* What is expected *
Extract, exactly as written, each line from the start of the records below to the line containing "WHEN I click", both ends included; drop the pictures.

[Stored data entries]
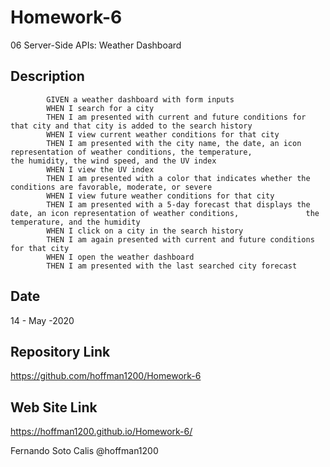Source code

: # Homework-6

06 Server-Side APIs: Weather Dashboard

## Description 

            GIVEN a weather dashboard with form inputs
            WHEN I search for a city
            THEN I am presented with current and future conditions for that city and that city is added to the search history
            WHEN I view current weather conditions for that city
            THEN I am presented with the city name, the date, an icon representation of weather conditions, the temperature,               the humidity, the wind speed, and the UV index
            WHEN I view the UV index
            THEN I am presented with a color that indicates whether the conditions are favorable, moderate, or severe
            WHEN I view future weather conditions for that city
            THEN I am presented with a 5-day forecast that displays the date, an icon representation of weather conditions,               the temperature, and the humidity
            WHEN I click on a city in the search history
            THEN I am again presented with current and future conditions for that city
            WHEN I open the weather dashboard
            THEN I am presented with the last searched city forecast

## Date 

14 - May -2020

## Repository Link

https://github.com/hoffman1200/Homework-6

## Web Site Link

https://hoffman1200.github.io/Homework-6/

Fernando Soto Calis @hoffman1200
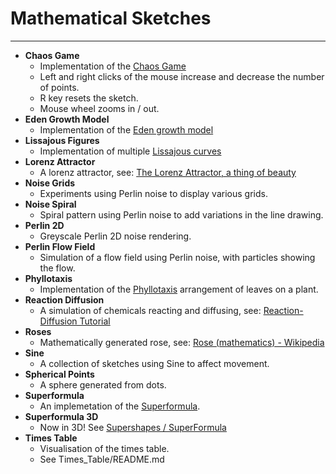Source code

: # Mathematical Sketches

<hr />

-   **Chaos Game**
    -   Implementation of the [Chaos Game](https://en.wikipedia.org/wiki/Chaos_game)
    -   Left and right clicks of the mouse increase and decrease the number of points.
    -   R key resets the sketch.
    -   Mouse wheel zooms in / out.
-   **Eden Growth Model**
    -   Implementation of the [Eden growth model](https://en.wikipedia.org/wiki/Eden_growth_model)
-   **Lissajous Figures**
    -   Implementation of multiple [Lissajous curves](https://en.wikipedia.org/wiki/Lissajous_curve)
-   **Lorenz Attractor**
    -   A lorenz attractor, see: [The Lorenz Attractor, a thing of beauty](http://paulbourke.net/fractals/lorenz/)
-   **Noise Grids**
    -   Experiments using Perlin noise to display various grids.
-   **Noise Spiral**
    -   Spiral pattern using Perlin noise to add variations in the line drawing.
-   **Perlin 2D**
    -   Greyscale Perlin 2D noise rendering.
-   **Perlin Flow Field**
    -   Simulation of a flow field using Perlin noise, with particles showing the flow.
-   **Phyllotaxis**
    -   Implementation of the [Phyllotaxis](https://en.wikipedia.org/wiki/Phyllotaxis) arrangement of leaves on a plant.
-   **Reaction Diffusion**
    -   A simulation of chemicals reacting and diffusing, see: [Reaction-Diffusion Tutorial](https://www.karlsims.com/rd.html)
-   **Roses**
    -   Mathematically generated rose, see: [Rose (mathematics) - Wikipedia](<https://en.wikipedia.org/wiki/Rose_(mathematics)>)
-   **Sine**
    -   A collection of sketches using Sine to affect movement.
-   **Spherical Points**
    -   A sphere generated from dots.
-   **Superformula**
    -   An implemetation of the [Superformula](https://en.wikipedia.org/wiki/Superformula).
-   **Superformula 3D**
    -   Now in 3D! See [Supershapes / SuperFormula](http://paulbourke.net/geometry/supershape/)
-   **Times Table**
    -   Visualisation of the times table.
    -   See Times_Table/README.md
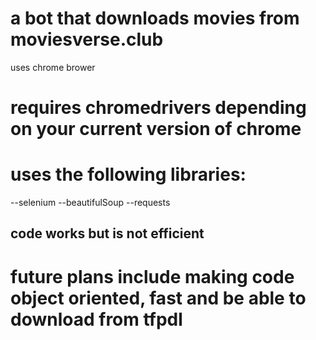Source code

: # a bot that downloads movies from moviesverse.club
uses chrome brower

# requires chromedrivers depending on your current version of chrome

# uses the following libraries:
--selenium
--beautifulSoup
--requests 

## code works but is not efficient 

# future plans include making code object oriented, fast and be able to download from tfpdl
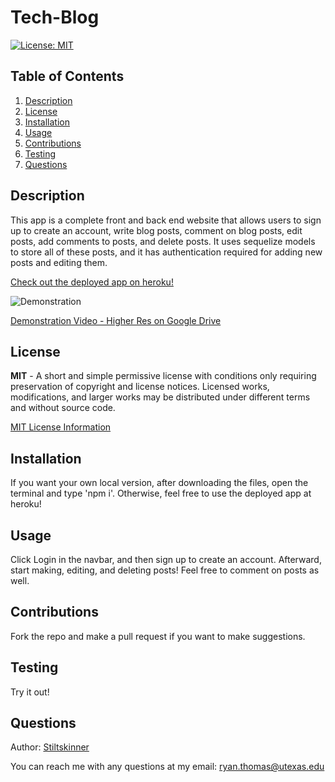 # Tech-Blog

[![License: MIT](https://img.shields.io/badge/License-MIT-yellow.svg)](https://opensource.org/licenses/MIT)

## Table of Contents
<ol>
  <li><a href="#description">Description</a></li> 
<li><a href="#license">License</a></li>
  <li><a href="#installation">Installation</a></li>
  <li><a href="#usage">Usage</a></li>
  <li><a href="#contributions">Contributions</a></li>
  <li><a href="#testing">Testing</a></li>
  <li><a href="#questions">Questions</a></li>

</ol>

## Description
This app is a complete front and back end website that allows users to sign up to create an account, write blog posts, comment on blog posts, edit posts, add comments to posts, and delete posts. It uses sequelize models to store all of these posts, and it has authentication required for adding new posts and editing them.

[Check out the deployed app on heroku!](https://pure-temple-52601.herokuapp.com/)

![Demonstration](./Tech%20Blog%20Demo.gif)

[Demonstration Video - Higher Res on Google Drive](https://drive.google.com/file/d/1XliKV1BvITmHY5JyUfY-aBDl9oV3i68n/view)
    
## License
**MIT** - A short and simple permissive license with conditions only requiring preservation of copyright and license notices. Licensed works, modifications, and larger works may be distributed under different terms and without source code. 

  [MIT License Information](https://github.com/git/git-scm.com/blob/main/MIT-LICENSE.txt)
## Installation
If you want your own local version, after downloading the files, open the terminal and type 'npm i'. Otherwise, feel free to use the deployed app at heroku!

## Usage
Click Login in the navbar, and then sign up to create an account. Afterward, start making, editing, and deleting posts! Feel free to comment on posts as well.

## Contributions
Fork the repo and make a pull request if you want to make suggestions.

## Testing
Try it out!

## Questions
Author: [Stiltskinner](https://github.com/Stiltskinner)

You can reach me with any questions at my email: [ryan.thomas@utexas.edu](mailto:ryan.thomas@utexas.edu)
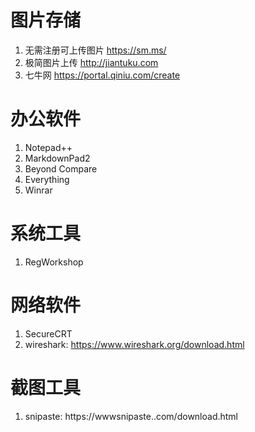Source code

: # 图片存储
1. 无需注册可上传图片 https://sm.ms/
2. 极简图片上传 http://jiantuku.com
3. 七牛网 https://portal.qiniu.com/create

# 办公软件
1. Notepad++
2. MarkdownPad2
3. Beyond Compare
4. Everything
5. Winrar

# 系统工具
1. RegWorkshop

# 网络软件
1. SecureCRT
2. wireshark: https://www.wireshark.org/download.html

# 截图工具
1. snipaste: https://wwwsnipaste..com/download.html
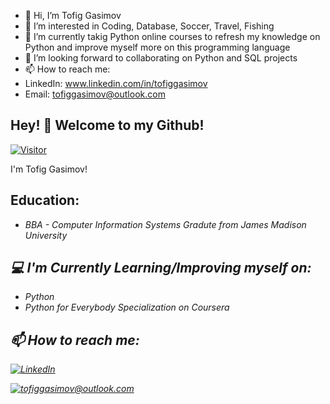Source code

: - 👋 Hi, I’m Tofig Gasimov
- 👀 I’m interested in Coding, Database, Soccer, Travel, Fishing
- 🌱 I’m currently takig Python online courses to refresh my knowledge on Python and improve myself more on this programming language
- 💞️ I’m looking forward to collaborating on Python and SQL projects 
- 📫 How to reach me:
- LinkedIn: www.linkedin.com/in/tofiggasimov
- Email: tofiggasimov@outlook.com


<h2>Hey! 👋 Welcome to my Github! </h2>

<a img="https://github.com/GasimovT/GasimovT/blob/main/Images/astro.jpg"></a>

[![Visitor](https://visitor-badge.laobi.icu/badge?page_id=GasimovT.GasimovT)](https://github.com/GasimovT)

I'm Tofig Gasimov!

<h2> Education: </h2>

-   <i> BBA - Computer Information Systems Gradute from James Madison University


<h2>💻 I'm Currently Learning/Improving myself on:</h2>

-   <i> Python 
-   <i> Python for Everybody Specialization on Coursera


<h2> 📫 How to reach me: </h2>

<a href="https://www.linkedin.com/in/tofiggasimov/">![LinkedIn](https://img.shields.io/badge/LinkedIn-0077B5?style=for-the-badge&logo=linkedin&logoColor=white)</a>

<a href="mailto:tofiggasimov@outlook.com">![tofiggasimov@outlook.com](https://img.shields.io/badge/Outlook-D14836?style=for-the-badge&logo=outlook&logoColor=white)</a>



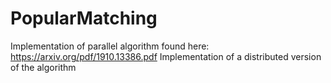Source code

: # PopularMatching
Implementation of parallel algorithm found here: https://arxiv.org/pdf/1910.13386.pdf
Implementation of a distributed version of the algorithm
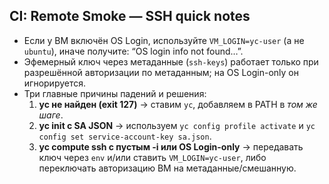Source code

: ## CI: Remote Smoke — SSH quick notes
- Если у ВМ включён OS Login, используйте `VM_LOGIN=yc-user` (а не `ubuntu`), иначе получите: “OS login info not found…”.
- Эфемерный ключ через метаданные (`ssh-keys`) работает только при разрешённой авторизации по метаданным; на OS Login-only он игнорируется.
- Три главные причины падений и решения:
  1) **yc не найден (exit 127)** → ставим `yc`, добавляем в PATH в *том же шаге*.
  2) **yc init с SA JSON** → используем `yc config profile activate` и `yc config set service-account-key sa.json`.
  3) **yc compute ssh с пустым -i или OS Login-only** → передавать ключ через `env` и/или ставить `VM_LOGIN=yc-user`, либо переключать авторизацию ВМ на метаданные/смешанную.
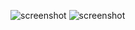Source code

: ![screenshot](https://i.ibb.co/vkVjtwf/desktop.png)
![screenshot](https://i.ibb.co/syP8XXp/mobile.png)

* Problem solution *
Source code

: # Homework-6

06 Server-Side APIs: Weather Dashboard

## Description 

            GIVEN a weather dashboard with form inputs
            WHEN I search for a city
            THEN I am presented with current and future conditions for that city and that city is added to the search history
            WHEN I view current weather conditions for that city
            THEN I am presented with the city name, the date, an icon representation of weather conditions, the temperature,               the humidity, the wind speed, and the UV index
            WHEN I view the UV index
            THEN I am presented with a color that indicates whether the conditions are favorable, moderate, or severe
            WHEN I view future weather conditions for that city
            THEN I am presented with a 5-day forecast that displays the date, an icon representation of weather conditions,               the temperature, and the humidity
            WHEN I click on a city in the search history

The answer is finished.